As I watch him scold and lecture, a rock hits my shoe. I don’t need to look up to know
who it is.
“What do you want, Silas?”
“You’ve got debts, Kiernan. First, you lose it on Jefferson. The kid damn near choked on
his own tooth. Then you bloody my lip because you’re too stupid to watch where you’re going.
Time to settle. And Ollie ain’t here to save you.”
“Leave me alone.”
“No, I don’t think I’m gonna do that.” Silas grabs me by the collar and rips me from the
pleasant shadow.
The whisper in my head becomes a harsh cry, demanding that I retaliate. I try to take
steady, even breaths, to keep my heart beating a normal rhythm. Dr. Hague said that will keep
me calm. Then my feet leave the ground, and I’m weightless for half a second before crashing
back to earth. All my calming breath is forced from my lungs. The harsh cry becomes a vicious
growl.
A circle quickly forms around us. Kids from the Pines and the Village alike gather to
watch my humiliation. I’m the great unifier.
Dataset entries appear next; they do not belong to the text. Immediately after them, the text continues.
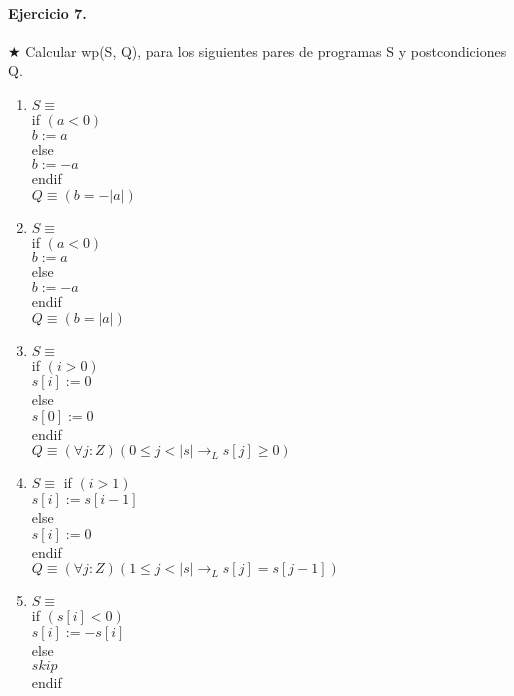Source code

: \documentclass{article}
\begin{document}
                                                            
\paragraph{Ejercicio 7.} $\bigstar$ Calcular wp(S, Q), para los siguientes pares de programas S y postcondiciones Q.

\begin{enumerate}[label=\alph*)]
\item $S \equiv$\\
   if $( a < 0 )$\\
      $b := a$\\
   else\\
      $b := -a$\\
   endif\\

   $Q \equiv (b = -|a|)$\\
\item $S \equiv$\\
   if $( a < 0 )$\\
     $ b := a$\\
   else\\
     $ b := -a$\\
   endif\\

   $Q \equiv (b = |a|)$\\

\item $S \equiv$\\
   if $( i > 0 )$\\
     $ s [ i ] := 0$\\
   else\\
     $ s [ 0 ] := 0$\\
   endif\\

   $Q \equiv (\forall j :Z)(0 \leq j < |s| \rightarrow_L s[j] \geq 0)$\\
\item $S \equiv$
   if $( i > 1 )$\\
      $s [ i ] := s [ i -1]$\\
   else\\
     $ s [ i ] := 0$\\
   endif\\

   $Q \equiv (\forall j :Z)(1 \leq j < |s| \rightarrow_L s[j] = s[j - 1])$\\

\item $S \equiv$\\
   if $( s [ i ] < 0 )$\\
     $ s [ i ] := -s [ i ]$\\
   else\\
      $skip$\\
   endif\\


\end{enumerate}
\end{document}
Pressure builds behind my eyes. Dr. Hague says I just need to concentrate. I can’t let it
control me.
“What? You aren’t gonna go all ape nuts on me like you did Jefferson?”
“You’ve got anger issues, Silas. I know a good shrink who could help you out with that.”
Silas cocks his arm back, ready to split my skull with a wicked punch.
“Enough,” a commanding voice orders. Dr. Hague pushes his way through the circle.
“Everyone inside now! Silas, to the principal’s office. Clen.” He shakes his head, sad and
disappointed. “Get to class.”
***
I’m the only passenger on my bus. The school repurposed a utility van specifically for
me. Kids point and chuckle when I get on, but their voices die when the door closes. The drive is
quiet.I stare mindlessly out the window as we drive through town. Ellis is a boring, little hole
in the world carved out of mountain and forest. It’s bordered in the north by the Tear of Heaven,
a massive glacial lake, and surrounded on the other three sides by the Moreau Mountains. Town
is divided in half by the River Skye, which flows from the Tear of Heaven all the way down to
Hudson City – Lakeside Village on the east, everything else on the west.
The engine groans and sputters as we climb Mount Bannir. Sal, the bulbous driver who
smells of beef jerky, curses his misfortune at drawing the short straw of school bus routes. He
pulls to a stop at the end of my driveway, a dirt road that seems to have no end. It twists and
turns until it is swallowed by the dark of the dense forest. Sal won’t drive in there. He dismisses
me with a guttural grunt.
I’m thankful for the walk. The forest swallows the light and, with it, all the anxiety that’s
built up in the back of my mind over the course of the day.
“How was therapy?” Mom asks as she slides dinner in the oven. Dad suddenly shifts
uncomfortably and hides his head in the fridge.
“Fine.”
Mom stiffens. Her hands become tightly clenched fists inside her oven mitts. “That’s all
I’m ever going to get from you, isn’t it?”
“I need to take a shower.”
“Safe to say you’re grounded,” Mom calls as I walk away.
“Fine.” I set my bag in my room, gather some clean clothes and make for the bathroom. I
stop at the top of the stairs when I hear the hushed whispers.
“We can’t keep doing this, Clark.” Mom’s frantic, on the verge of either yelling or
crying. “He was gone for two days. Sleeping out in the woods somewhere. We had no way of
knowing whether he was even alive or not.”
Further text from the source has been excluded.